In the current climate of chronic underfunding of local authorities (LAs), regional services and investment are being stripped back to, and beyond, the minimum required levels. Making progress on infrastructure or social issues in any given locale is, I assume, most plausible when your project is not reliant on the local council for funding. Perhaps, then, it’s time to look at constructing new and alternative funding models.
One such model might involve voluntary taxation. It would provide a means for people to invest in their local area, and develop projects that otherwise would be unlikely to come to fruition.
Local Trusts would be established to promote projects and manage funds. For every local authority, there would be a Trust. Every Trust would control several funds:
- A local authority-level fund, perhaps termed a City fund, Borough fund, or Region fund depending on LA
- Neighbourhood funds, one per electoral ward
Trusts would be managed by directly elected trustees, and overseen by the LA which would provide legal and administrative support. They would publish lists of projects by priority for the next financial year. Money raised in the current financial year, plus any surplus at the end of the current financial year, will form the basis of the budget for the following financial year. Trusts can only spend money they have raised, as they cannot borrow.
Tax payers could donate to any funds of their choosing, pre-tax through PAYE. Using an online portal, such as Government Gateway, tax payers could opt-in by specifying a percentage of their pre-tax salary to be paid to specified funds.
0.5% Neighbourhood fund — Edinburgh Almond ward
0.5% City fund — Edinburgh
These allocations can be changed at any time on the portal and changes will be reflected on your next salary, allowing for a processing period. There would be no limit to the number of funds a tax payer can choose to pay into, although there would be a minimum percentage per fund of 0.1% and a maximum total percentage of 100%. This would allow any individual to donate their entire income, after all other deductions, should they wish.
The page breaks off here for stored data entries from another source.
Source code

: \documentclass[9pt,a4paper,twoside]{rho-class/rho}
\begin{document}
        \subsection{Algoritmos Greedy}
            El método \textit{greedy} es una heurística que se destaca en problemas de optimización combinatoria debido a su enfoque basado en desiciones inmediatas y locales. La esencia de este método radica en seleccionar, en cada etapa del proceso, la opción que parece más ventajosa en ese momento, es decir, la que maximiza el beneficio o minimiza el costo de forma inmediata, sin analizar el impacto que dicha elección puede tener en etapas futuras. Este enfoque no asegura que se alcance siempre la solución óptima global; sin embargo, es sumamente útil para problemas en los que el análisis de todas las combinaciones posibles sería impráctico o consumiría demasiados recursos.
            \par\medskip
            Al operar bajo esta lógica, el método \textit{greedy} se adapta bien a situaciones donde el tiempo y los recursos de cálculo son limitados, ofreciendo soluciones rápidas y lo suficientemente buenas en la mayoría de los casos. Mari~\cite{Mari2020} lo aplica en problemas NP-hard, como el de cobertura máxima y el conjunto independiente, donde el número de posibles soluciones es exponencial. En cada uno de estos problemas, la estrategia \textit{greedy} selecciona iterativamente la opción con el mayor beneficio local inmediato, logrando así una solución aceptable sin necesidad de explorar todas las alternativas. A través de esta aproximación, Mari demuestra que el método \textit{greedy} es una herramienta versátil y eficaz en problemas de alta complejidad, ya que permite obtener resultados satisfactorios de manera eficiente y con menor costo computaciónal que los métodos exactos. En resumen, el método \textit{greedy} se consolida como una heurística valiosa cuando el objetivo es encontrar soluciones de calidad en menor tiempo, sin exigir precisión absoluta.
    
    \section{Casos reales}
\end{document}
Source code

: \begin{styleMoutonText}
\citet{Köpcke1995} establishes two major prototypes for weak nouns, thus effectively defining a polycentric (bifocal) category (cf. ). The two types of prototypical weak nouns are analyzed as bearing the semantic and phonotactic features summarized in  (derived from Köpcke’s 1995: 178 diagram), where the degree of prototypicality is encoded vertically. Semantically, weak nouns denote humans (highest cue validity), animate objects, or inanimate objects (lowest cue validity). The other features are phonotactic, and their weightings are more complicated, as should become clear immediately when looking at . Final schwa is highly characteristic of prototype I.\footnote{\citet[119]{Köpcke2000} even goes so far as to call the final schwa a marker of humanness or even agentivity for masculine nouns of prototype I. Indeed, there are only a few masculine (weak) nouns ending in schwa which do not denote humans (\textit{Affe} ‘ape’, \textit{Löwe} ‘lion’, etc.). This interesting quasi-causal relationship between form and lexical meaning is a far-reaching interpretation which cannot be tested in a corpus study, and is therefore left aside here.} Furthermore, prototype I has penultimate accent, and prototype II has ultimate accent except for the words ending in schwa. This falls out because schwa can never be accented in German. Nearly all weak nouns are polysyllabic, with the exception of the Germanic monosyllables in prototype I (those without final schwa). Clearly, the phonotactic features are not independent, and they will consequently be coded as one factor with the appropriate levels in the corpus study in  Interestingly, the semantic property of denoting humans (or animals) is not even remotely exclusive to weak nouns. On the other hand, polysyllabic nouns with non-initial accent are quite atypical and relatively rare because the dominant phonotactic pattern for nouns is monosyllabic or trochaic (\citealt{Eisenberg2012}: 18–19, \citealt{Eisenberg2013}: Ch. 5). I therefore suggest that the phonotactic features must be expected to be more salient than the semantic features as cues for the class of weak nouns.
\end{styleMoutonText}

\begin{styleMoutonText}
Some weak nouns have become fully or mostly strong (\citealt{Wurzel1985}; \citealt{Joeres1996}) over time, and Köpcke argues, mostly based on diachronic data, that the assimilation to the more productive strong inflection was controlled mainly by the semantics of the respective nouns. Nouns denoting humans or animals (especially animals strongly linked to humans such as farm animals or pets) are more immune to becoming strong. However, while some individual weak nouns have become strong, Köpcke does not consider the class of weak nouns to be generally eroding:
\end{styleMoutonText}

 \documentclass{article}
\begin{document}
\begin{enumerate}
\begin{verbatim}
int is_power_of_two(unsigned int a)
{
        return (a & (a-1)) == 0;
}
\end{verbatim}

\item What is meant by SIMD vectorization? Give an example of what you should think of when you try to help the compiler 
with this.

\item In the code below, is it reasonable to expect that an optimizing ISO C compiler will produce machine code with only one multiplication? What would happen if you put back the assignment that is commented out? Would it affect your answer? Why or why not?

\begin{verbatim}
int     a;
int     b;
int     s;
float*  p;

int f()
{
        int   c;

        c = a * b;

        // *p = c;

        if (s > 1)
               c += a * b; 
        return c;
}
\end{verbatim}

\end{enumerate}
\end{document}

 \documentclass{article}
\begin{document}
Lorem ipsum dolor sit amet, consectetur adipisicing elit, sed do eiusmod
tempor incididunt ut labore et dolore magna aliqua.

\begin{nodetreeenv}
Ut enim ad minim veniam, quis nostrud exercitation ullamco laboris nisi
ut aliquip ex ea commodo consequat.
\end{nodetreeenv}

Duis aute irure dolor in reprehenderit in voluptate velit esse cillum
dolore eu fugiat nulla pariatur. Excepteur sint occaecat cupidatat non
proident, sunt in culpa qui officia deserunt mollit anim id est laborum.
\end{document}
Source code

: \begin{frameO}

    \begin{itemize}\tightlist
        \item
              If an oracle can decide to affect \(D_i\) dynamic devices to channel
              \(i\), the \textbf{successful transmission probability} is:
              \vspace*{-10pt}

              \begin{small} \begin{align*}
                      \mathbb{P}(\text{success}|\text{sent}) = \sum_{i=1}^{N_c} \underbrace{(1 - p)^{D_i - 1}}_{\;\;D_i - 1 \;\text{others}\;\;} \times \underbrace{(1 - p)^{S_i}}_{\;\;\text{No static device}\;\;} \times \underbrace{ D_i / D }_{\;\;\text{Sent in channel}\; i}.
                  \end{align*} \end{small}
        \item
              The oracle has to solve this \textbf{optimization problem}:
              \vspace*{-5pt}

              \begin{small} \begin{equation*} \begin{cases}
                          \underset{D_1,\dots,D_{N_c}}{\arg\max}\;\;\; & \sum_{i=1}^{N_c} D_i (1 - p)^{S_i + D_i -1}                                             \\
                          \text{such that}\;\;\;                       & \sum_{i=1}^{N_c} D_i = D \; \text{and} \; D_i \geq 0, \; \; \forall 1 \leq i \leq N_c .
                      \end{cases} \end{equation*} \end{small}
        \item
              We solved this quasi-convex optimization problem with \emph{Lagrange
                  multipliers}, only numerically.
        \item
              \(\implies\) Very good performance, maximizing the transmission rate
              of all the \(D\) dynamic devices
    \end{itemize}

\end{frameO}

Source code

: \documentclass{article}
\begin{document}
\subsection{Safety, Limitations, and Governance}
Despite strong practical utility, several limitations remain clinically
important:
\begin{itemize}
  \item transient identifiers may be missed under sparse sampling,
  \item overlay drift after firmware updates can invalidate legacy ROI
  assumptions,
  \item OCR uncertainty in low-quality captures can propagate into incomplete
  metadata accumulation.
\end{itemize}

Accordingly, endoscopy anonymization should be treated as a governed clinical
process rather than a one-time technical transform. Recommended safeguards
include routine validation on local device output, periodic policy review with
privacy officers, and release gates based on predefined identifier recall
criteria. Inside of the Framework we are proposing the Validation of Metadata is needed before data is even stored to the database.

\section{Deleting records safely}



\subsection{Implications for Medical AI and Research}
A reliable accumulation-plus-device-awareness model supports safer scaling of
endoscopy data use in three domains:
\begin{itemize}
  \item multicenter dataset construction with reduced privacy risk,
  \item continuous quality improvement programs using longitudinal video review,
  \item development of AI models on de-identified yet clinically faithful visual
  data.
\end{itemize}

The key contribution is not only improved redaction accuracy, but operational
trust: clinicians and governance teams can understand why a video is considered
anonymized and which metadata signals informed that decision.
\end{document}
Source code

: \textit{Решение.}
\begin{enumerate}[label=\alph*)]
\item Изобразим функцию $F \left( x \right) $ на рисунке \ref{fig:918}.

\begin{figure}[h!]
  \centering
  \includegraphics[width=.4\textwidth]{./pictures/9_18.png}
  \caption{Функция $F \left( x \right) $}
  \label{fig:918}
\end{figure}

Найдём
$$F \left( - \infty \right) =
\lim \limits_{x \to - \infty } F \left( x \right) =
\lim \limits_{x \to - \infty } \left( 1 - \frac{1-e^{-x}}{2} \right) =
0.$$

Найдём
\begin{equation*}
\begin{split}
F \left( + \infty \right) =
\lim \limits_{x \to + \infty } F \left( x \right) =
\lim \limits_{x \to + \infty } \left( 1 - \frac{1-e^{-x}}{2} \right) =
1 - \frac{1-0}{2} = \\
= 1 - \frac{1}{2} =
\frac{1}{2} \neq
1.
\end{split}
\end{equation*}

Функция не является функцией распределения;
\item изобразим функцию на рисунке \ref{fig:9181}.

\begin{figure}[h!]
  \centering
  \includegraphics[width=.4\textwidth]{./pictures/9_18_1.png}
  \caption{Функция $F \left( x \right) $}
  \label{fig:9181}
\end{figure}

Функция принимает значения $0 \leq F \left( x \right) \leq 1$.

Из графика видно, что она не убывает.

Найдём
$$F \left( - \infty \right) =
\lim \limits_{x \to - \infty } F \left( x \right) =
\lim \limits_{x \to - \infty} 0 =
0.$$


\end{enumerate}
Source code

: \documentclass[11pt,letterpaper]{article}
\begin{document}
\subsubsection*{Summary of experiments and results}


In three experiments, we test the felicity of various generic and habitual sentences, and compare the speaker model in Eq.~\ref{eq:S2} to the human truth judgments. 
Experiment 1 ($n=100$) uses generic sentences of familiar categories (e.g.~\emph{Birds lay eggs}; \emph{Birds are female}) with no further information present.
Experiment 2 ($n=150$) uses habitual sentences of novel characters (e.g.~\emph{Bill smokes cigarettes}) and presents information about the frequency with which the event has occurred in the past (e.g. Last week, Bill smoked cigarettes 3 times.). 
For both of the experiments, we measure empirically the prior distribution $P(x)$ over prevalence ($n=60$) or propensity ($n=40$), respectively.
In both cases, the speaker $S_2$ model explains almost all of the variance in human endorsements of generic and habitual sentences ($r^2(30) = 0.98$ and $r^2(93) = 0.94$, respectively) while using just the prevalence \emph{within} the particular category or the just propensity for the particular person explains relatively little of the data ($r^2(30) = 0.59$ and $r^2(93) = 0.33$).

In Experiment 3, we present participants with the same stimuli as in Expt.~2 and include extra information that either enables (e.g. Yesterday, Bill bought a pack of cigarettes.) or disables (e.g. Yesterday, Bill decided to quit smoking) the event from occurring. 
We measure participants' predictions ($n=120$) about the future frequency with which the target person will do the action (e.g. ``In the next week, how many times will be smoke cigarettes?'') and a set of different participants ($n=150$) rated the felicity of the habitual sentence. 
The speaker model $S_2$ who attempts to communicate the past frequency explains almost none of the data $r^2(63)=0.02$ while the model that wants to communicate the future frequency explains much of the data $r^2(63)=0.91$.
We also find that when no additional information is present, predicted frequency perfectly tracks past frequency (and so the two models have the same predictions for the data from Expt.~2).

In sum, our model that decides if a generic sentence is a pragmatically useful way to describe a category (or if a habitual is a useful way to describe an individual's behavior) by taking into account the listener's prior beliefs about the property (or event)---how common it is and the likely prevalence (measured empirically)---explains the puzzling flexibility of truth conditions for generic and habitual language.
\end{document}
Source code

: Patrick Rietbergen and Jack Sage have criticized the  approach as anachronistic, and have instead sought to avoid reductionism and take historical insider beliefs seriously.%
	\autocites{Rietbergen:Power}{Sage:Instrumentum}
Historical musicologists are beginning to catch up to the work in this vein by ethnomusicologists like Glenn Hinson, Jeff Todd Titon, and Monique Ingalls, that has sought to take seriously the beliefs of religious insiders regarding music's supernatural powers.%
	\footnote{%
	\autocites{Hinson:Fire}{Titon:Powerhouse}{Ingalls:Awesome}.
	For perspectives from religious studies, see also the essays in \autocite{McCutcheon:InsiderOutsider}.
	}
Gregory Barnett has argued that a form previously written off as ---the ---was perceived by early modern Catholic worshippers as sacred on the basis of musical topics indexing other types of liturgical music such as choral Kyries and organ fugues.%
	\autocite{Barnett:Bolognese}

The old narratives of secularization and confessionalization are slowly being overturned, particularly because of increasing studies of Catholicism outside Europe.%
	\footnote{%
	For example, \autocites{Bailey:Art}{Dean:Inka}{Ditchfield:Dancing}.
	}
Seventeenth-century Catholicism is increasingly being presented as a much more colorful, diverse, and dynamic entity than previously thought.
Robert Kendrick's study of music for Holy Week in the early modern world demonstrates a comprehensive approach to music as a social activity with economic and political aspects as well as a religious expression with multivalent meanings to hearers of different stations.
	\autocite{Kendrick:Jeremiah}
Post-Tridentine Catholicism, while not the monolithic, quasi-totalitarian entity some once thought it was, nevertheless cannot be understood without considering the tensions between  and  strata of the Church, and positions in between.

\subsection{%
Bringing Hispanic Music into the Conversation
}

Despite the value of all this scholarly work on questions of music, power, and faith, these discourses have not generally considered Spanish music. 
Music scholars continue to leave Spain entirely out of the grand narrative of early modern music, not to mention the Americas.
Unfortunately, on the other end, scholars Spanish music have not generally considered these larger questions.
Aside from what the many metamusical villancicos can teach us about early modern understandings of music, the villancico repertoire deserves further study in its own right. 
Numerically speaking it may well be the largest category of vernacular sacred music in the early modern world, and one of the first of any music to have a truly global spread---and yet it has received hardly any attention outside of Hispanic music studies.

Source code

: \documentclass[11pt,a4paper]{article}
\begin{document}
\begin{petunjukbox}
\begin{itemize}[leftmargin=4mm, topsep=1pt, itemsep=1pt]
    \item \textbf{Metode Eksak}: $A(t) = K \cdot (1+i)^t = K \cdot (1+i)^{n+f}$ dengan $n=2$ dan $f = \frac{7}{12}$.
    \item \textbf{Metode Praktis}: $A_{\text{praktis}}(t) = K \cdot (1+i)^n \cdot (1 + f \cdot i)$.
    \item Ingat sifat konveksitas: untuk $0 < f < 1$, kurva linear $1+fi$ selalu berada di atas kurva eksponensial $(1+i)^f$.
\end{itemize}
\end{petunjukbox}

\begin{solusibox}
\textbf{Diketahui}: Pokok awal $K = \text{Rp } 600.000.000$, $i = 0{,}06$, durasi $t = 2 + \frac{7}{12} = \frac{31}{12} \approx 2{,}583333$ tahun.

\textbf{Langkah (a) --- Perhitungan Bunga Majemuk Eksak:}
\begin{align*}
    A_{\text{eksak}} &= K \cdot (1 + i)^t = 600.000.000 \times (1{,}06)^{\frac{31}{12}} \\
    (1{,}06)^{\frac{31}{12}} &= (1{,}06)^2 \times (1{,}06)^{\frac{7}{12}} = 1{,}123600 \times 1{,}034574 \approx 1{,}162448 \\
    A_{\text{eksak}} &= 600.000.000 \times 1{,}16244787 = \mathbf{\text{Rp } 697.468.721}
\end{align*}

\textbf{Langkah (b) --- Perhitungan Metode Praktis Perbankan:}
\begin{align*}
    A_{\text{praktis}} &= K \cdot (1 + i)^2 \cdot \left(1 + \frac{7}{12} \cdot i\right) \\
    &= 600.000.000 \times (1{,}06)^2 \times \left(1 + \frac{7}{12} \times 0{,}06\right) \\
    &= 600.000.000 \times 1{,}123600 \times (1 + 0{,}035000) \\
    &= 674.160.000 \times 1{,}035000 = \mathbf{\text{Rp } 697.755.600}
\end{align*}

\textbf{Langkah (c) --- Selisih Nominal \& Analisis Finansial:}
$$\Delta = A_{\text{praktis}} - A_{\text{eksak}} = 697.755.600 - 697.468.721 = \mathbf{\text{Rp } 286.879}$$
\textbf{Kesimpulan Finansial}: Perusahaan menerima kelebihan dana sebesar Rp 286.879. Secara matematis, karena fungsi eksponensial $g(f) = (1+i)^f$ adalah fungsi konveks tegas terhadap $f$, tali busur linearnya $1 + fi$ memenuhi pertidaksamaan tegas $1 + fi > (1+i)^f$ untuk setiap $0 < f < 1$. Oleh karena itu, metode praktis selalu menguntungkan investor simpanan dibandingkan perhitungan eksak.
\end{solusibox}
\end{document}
There should also be a mechanism for businesses to donate, pre-tax, to funds of their choosing.
It would also be permissible for Trusts to receive ad-hoc donations and to organise fund-raising initiatives to bolster their budget within the current financial year. This would be the only mechanism for dealing with cost overruns, as Trusts would not have the ability to borrow. Should a Trust’s cash flow run dry, any current work will stop. New income will need to be used to pay creditors before being allocated to new spending.
Trusts would be required to disclose the names of any entities donating more than a set amount per year.
The expectation is that funds will be used for projects within these categories:
- urban realm improvements (such as paving, lighting, planting, signage, street furniture)
- infrastructure (such as new paths, capital expenditure for schools (new computers, new facilities), new public buildings, transport)
- social (such as charities, events for schools, co-operatives, community buy-outs)
Trusts would be responsible for ensuring consistency between wards when similar projects are tabled, and for ensuring that projects work in tandem with LA priorities. Trust projects should not contradict or undermine LA initiatives or policies.
Clear guidance would need to be created to define what is out-of-scope for Trust funding. For example, maintenance of a local A Road can only be funded through LA budgets and maintenance of a local motorway can only be funded through central government budgets. It will be important to ensure LAs to not defer responsibility to Trusts for areas that are clearly within its own remit.
Projects for the following financial year and the priorities thereof would be decided democratically by public votes held annually, which would primarily be achieved through the government portal. Trustees would be responsible for working with the LA to approve projects and for publishing the decision reasoning.
Neighbourhood budget disparities
Inevitably, certain Neighbourhood funds will attract less income from voluntary taxation due to the socio-economic makeup of their wards. Such wards could, however, petition individuals, businesses and organisations to donate to their fund based on their prioritised projects. Businesses developing their Corporate Social Responsibility strategies, for example, may be more likely to donate to more deserving funds as opposed to well-endowed funds.
Trusts will have the ability to redistribute surpluses from funds to other funds under their control at the end of each financial year.